__About this exercise__. Without any pictures, the records below should be reproduced exactly.

=== Data for review ===

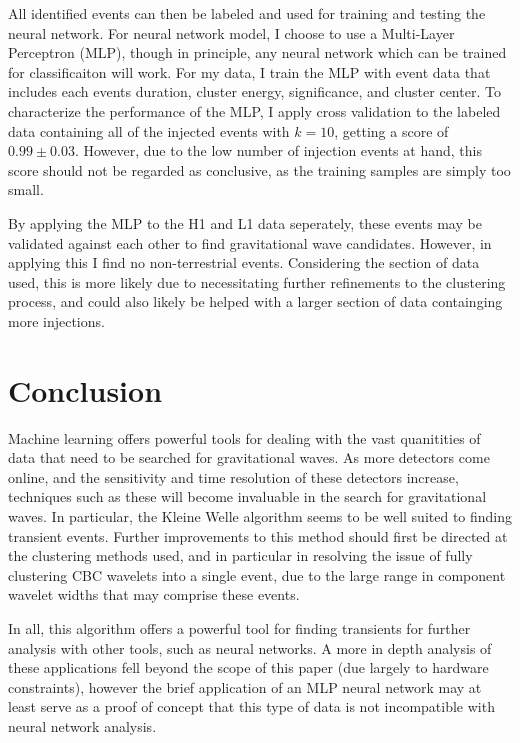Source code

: \documentclass{article}
\begin{document}
All identified events can then be labeled and used for training and testing the neural network. For neural network model, I choose to use a Multi-Layer Perceptron (MLP), though in principle, any neural network which can be trained for classificaiton will work. For my data, I train the MLP with event data that includes each events duration, cluster energy, significance, and cluster center. To characterize the performance of the MLP, I apply cross validation to  the labeled data containing all of the injected events with $k=10$, getting a score of $0.99\pm0.03$. However, due to the low number of injection events at hand, this score should not be regarded as conclusive, as the training samples are simply too small.

By applying the MLP to the H1 and L1 data seperately, these events may be validated against each other to find gravitational wave candidates. However, in applying this I find no non-terrestrial events. Considering the section of data used, this is more likely due to necessitating further refinements to the clustering process, and could also likely be helped with a larger section of data containging more injections.

\section{Conclusion}
Machine learning offers powerful tools for dealing with the vast quanitities of data that need to be searched for gravitational waves. As more detectors come online, and the sensitivity and time resolution of these detectors increase, techniques such as these will become invaluable in the search for gravitational waves. In particular, the Kleine Welle algorithm seems to be well suited to finding transient events. Further improvements to this method should first be directed at the clustering methods used, and in particular in resolving the issue of fully clustering CBC wavelets into a single event, due to the large range in component wavelet widths that may comprise these events.

In all, this algorithm offers a powerful tool for finding transients for further analysis with other tools, such as neural networks. A more in depth analysis of these applications fell beyond the scope of this paper (due largely to hardware constraints), however the brief application of an MLP neural network may at least serve as a proof of concept that this type of data is not incompatible with neural network analysis.



\end{document}
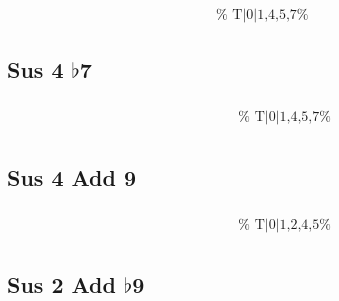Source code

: \documentclass[english]{./gbook}
\begin{document}
\begin{large}
\[\begin{array}{ll}
&
	\text{
	}
\end{array}
\]

\subsection*{Sus 4 $\flat$7}

\[
\begin{array}{ll}
	\begin{array}{c}
		\begin{array}{ccc}
			&%
			&%
		\end{array}
		\\
		\begin{array}{cc}
			&%
		\end{array}
	\end{array}

&
	\text{
	}
\end{array}
\]

\subsection*{Sus 4 Add 9}

\[
\begin{array}{ll}
	\begin{array}{c}
		\begin{array}{ccc}
			&%
			&%
		\end{array}
		\\
		\begin{array}{cc}
			&%
		\end{array}
	\end{array}

&
	\text{
	}
\end{array}
\]

\subsection*{Sus 2 Add $\flat$9}

\[
\begin{array}{ll}
	\begin{array}{c}
		\begin{array}{ccc}
			&%
			&%
		\end{array}
		\\
		\begin{array}{cc}
			&%
		\end{array}
	\end{array}


\end{array}\]
\end{large}
\end{document}
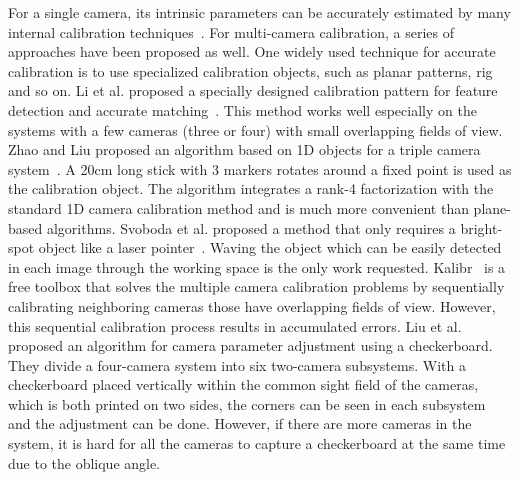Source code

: For a single camera, its intrinsic parameters can be accurately estimated by many internal calibration techniques~\cite{zhang2000flexible,zhang2004camera}. 
For multi-camera calibration, a series of approaches have been proposed as well. 
One widely used technique for accurate calibration is to use specialized calibration objects, such as planar patterns, rig and so on.
%
Li et al. proposed a specially designed calibration pattern for feature detection and accurate matching~\cite{Li2013A}. %
This method works well especially on the systems with a few cameras (three or four) with small overlapping fields of view.
%
Zhao and Liu proposed an algorithm based on 1D objects for a triple camera system~\cite{zhao2008practical}. 
A 20cm long stick with 3 markers rotates around a fixed point is used as the calibration object. 
The algorithm integrates a rank-4 factorization with the standard 1D camera calibration method and is much more convenient than plane-based algorithms.
Svoboda et al. proposed a method that only requires a bright-spot object like a laser pointer~\cite{svoboda2005convenient}. 
Waving the object which can be easily detected in each image through the working space is the only work requested.
%
Kalibr~\cite{Maye2013Self} is a free toolbox that solves the multiple camera calibration problems by sequentially calibrating neighboring cameras those have overlapping fields of view.
%
However, this sequential calibration process results in accumulated errors. 
%
Liu et al.~\cite{Liu2015Algorithm} proposed an algorithm for camera parameter adjustment using a checkerboard. They divide a four-camera system into six two-camera subsystems. With a checkerboard placed vertically within the common sight field of the cameras, which is both printed on two sides, the corners can be seen in each subsystem and the adjustment can be done. However, if there are more cameras in the system, it is hard for all the cameras to capture a checkerboard at the same time due to the oblique angle.


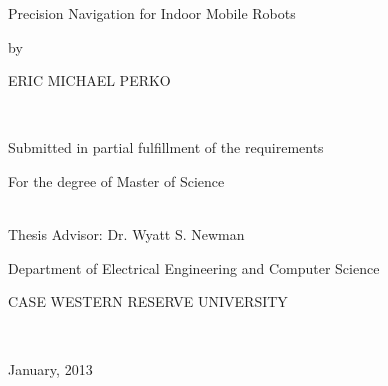 \begin{titlepage}
    \begin{doublespace}
        \begin{center}
            \vspace*{0.5in}

            { \Large Precision Navigation for Indoor Mobile Robots }\\[0.5in]

            { \large by
            
            ERIC MICHAEL PERKO }\\[0.5in]

            { \large Submitted in partial fulfillment of the requirements
            
            For the degree of Master of Science}\\[0.5in]

            { \large Thesis Advisor: Dr. Wyatt S. Newman}\\[0.5in]

            { \large Department of Electrical Engineering and Computer Science
            
            CASE WESTERN RESERVE UNIVERSITY}\\[0.5in]

            \vfill

            { \large January, 2013}\\[0.5in]
        \end{center}
    \end{doublespace}
\end{titlepage}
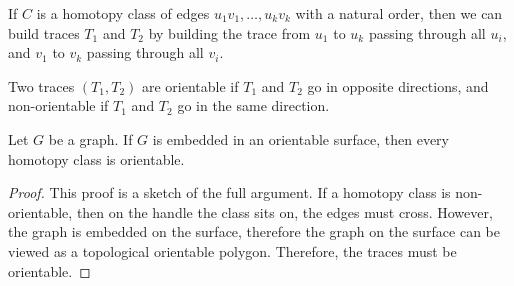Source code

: \begin{claim}
	If \(C\) is a homotopy class of edges \(u_1 v_1, \ldots, u_k v_k\) with a natural order, then we can build traces \(T_1\) and \(T_2\) by building the trace from \(u_1\) to \(u_k\) passing through all \(u_i\), and \(v_1\) to \(v_k\) passing through all \(v_i\).
\end{claim}
Two traces $(T_1, T_2)$ are orientable if \(T_1\) and \(T_2\) go in opposite directions, and non-orientable if \(T_1\) and \(T_2\) go in the same direction.

\begin{lemma}
	Let $G$ be a graph. If \(G\) is embedded in an orientable surface, then every homotopy class is orientable.
\end{lemma}
\begin{proof}
	This proof is a sketch of the full argument. If a homotopy class is non-orientable, then on the handle the class sits on, the edges must cross. However, the graph is embedded on the surface, therefore the graph on the surface can be viewed as a topological orientable polygon. Therefore, the traces must be orientable.
\end{proof}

===

__Answer space__.
Source code

: \documentclass{article}
\begin{document}
All identified events can then be labeled and used for training and testing the neural network. For neural network model, I choose to use a Multi-Layer Perceptron (MLP), though in principle, any neural network which can be trained for classificaiton will work. For my data, I train the MLP with event data that includes each events duration, cluster energy, significance, and cluster center. To characterize the performance of the MLP, I apply cross validation to  the labeled data containing all of the injected events with $k=10$, getting a score of $0.99\pm0.03$. However, due to the low number of injection events at hand, this score should not be regarded as conclusive, as the training samples are simply too small.

By applying the MLP to the H1 and L1 data seperately, these events may be validated against each other to find gravitational wave candidates. However, in applying this I find no non-terrestrial events. Considering the section of data used, this is more likely due to necessitating further refinements to the clustering process, and could also likely be helped with a larger section of data containging more injections.

\section{Conclusion}
Machine learning offers powerful tools for dealing with the vast quanitities of data that need to be searched for gravitational waves. As more detectors come online, and the sensitivity and time resolution of these detectors increase, techniques such as these will become invaluable in the search for gravitational waves. In particular, the Kleine Welle algorithm seems to be well suited to finding transient events. Further improvements to this method should first be directed at the clustering methods used, and in particular in resolving the issue of fully clustering CBC wavelets into a single event, due to the large range in component wavelet widths that may comprise these events.

In all, this algorithm offers a powerful tool for finding transients for further analysis with other tools, such as neural networks. A more in depth analysis of these applications fell beyond the scope of this paper (due largely to hardware constraints), however the brief application of an MLP neural network may at least serve as a proof of concept that this type of data is not incompatible with neural network analysis.



\end{document}
Source code

: \documentclass[english]{./gbook}
\begin{document}
\begin{large}
\[\begin{array}{ll}
&
	\text{
	}
\end{array}
\]

\subsection*{Sus 4 $\flat$7}

\[
\begin{array}{ll}
	\begin{array}{c}
		\begin{array}{ccc}
			&%
			&%
		\end{array}
		\\
		\begin{array}{cc}
			&%
		\end{array}
	\end{array}

&
	\text{
	}
\end{array}
\]

\subsection*{Sus 4 Add 9}

\[
\begin{array}{ll}
	\begin{array}{c}
		\begin{array}{ccc}
			&%
			&%
		\end{array}
		\\
		\begin{array}{cc}
			&%
		\end{array}
	\end{array}

&
	\text{
	}
\end{array}
\]

\subsection*{Sus 2 Add $\flat$9}

\[
\begin{array}{ll}
	\begin{array}{c}
		\begin{array}{ccc}
			&%
			&%
		\end{array}
		\\
		\begin{array}{cc}
			&%
		\end{array}
	\end{array}


\end{array}\]
\end{large}
\end{document}
Source code

: For a single camera, its intrinsic parameters can be accurately estimated by many internal calibration techniques~\cite{zhang2000flexible,zhang2004camera}. 
For multi-camera calibration, a series of approaches have been proposed as well. 
One widely used technique for accurate calibration is to use specialized calibration objects, such as planar patterns, rig and so on.
%
Li et al. proposed a specially designed calibration pattern for feature detection and accurate matching~\cite{Li2013A}. %
This method works well especially on the systems with a few cameras (three or four) with small overlapping fields of view.
%
Zhao and Liu proposed an algorithm based on 1D objects for a triple camera system~\cite{zhao2008practical}. 
A 20cm long stick with 3 markers rotates around a fixed point is used as the calibration object. 
The algorithm integrates a rank-4 factorization with the standard 1D camera calibration method and is much more convenient than plane-based algorithms.
Svoboda et al. proposed a method that only requires a bright-spot object like a laser pointer~\cite{svoboda2005convenient}. 
Waving the object which can be easily detected in each image through the working space is the only work requested.
%
Kalibr~\cite{Maye2013Self} is a free toolbox that solves the multiple camera calibration problems by sequentially calibrating neighboring cameras those have overlapping fields of view.
%
However, this sequential calibration process results in accumulated errors. 
%
Liu et al.~\cite{Liu2015Algorithm} proposed an algorithm for camera parameter adjustment using a checkerboard. They divide a four-camera system into six two-camera subsystems. With a checkerboard placed vertically within the common sight field of the cameras, which is both printed on two sides, the corners can be seen in each subsystem and the adjustment can be done. However, if there are more cameras in the system, it is hard for all the cameras to capture a checkerboard at the same time due to the oblique angle.


 \begin{titlepage}
    \begin{doublespace}
        \begin{center}
            \vspace*{0.5in}

            { \Large Precision Navigation for Indoor Mobile Robots }\\[0.5in]

            { \large by
            
            ERIC MICHAEL PERKO }\\[0.5in]

            { \large Submitted in partial fulfillment of the requirements
            
            For the degree of Master of Science}\\[0.5in]

            { \large Thesis Advisor: Dr. Wyatt S. Newman}\\[0.5in]

            { \large Department of Electrical Engineering and Computer Science
            
            CASE WESTERN RESERVE UNIVERSITY}\\[0.5in]

            \vfill

            { \large January, 2013}\\[0.5in]
        \end{center}
    \end{doublespace}
\end{titlepage}
Source code

: \begin{claim}
	If \(C\) is a homotopy class of edges \(u_1 v_1, \ldots, u_k v_k\) with a natural order, then we can build traces \(T_1\) and \(T_2\) by building the trace from \(u_1\) to \(u_k\) passing through all \(u_i\), and \(v_1\) to \(v_k\) passing through all \(v_i\).
\end{claim}
Two traces $(T_1, T_2)$ are orientable if \(T_1\) and \(T_2\) go in opposite directions, and non-orientable if \(T_1\) and \(T_2\) go in the same direction.

\begin{lemma}
	Let $G$ be a graph. If \(G\) is embedded in an orientable surface, then every homotopy class is orientable.
\end{lemma}
\begin{proof}
	This proof is a sketch of the full argument. If a homotopy class is non-orientable, then on the handle the class sits on, the edges must cross. However, the graph is embedded on the surface, therefore the graph on the surface can be viewed as a topological orientable polygon. Therefore, the traces must be orientable.
\end{proof}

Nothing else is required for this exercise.